:: Instructions for the task ::
The answer should be the lines from the one with "opacity: 0.9;" through the final line of the entries, restated word for word.

(Extracted data entries)
########
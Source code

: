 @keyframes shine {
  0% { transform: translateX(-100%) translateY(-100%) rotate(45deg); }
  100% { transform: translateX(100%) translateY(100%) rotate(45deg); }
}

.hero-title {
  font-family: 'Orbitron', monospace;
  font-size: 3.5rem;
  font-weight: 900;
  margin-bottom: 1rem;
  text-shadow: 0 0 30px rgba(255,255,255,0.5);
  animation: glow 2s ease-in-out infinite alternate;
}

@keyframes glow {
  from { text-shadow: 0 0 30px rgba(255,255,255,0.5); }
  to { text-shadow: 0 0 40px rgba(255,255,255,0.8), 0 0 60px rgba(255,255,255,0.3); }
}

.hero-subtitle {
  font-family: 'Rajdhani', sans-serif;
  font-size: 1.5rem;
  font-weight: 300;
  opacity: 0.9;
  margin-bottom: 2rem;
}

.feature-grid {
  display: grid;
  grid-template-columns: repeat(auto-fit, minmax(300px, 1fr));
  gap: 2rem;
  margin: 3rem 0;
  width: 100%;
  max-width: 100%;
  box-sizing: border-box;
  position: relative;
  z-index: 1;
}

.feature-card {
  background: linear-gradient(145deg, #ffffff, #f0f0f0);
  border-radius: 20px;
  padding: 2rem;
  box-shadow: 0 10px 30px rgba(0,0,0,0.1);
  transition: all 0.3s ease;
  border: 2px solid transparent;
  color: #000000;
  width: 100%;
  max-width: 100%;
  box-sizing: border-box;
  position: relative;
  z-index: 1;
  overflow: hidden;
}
########
:: Exercise response ::
  opacity: 0.9;
  margin-bottom: 2rem;
}

.feature-grid {
  display: grid;
  grid-template-columns: repeat(auto-fit, minmax(300px, 1fr));
  gap: 2rem;
  margin: 3rem 0;
  width: 100%;
  max-width: 100%;
  box-sizing: border-box;
  position: relative;
  z-index: 1;
}

.feature-card {
  background: linear-gradient(145deg, #ffffff, #f0f0f0);
  border-radius: 20px;
  padding: 2rem;
  box-shadow: 0 10px 30px rgba(0,0,0,0.1);
  transition: all 0.3s ease;
  border: 2px solid transparent;
  color: #000000;
  width: 100%;
  max-width: 100%;
  box-sizing: border-box;
  position: relative;
  z-index: 1;
  overflow: hidden;
}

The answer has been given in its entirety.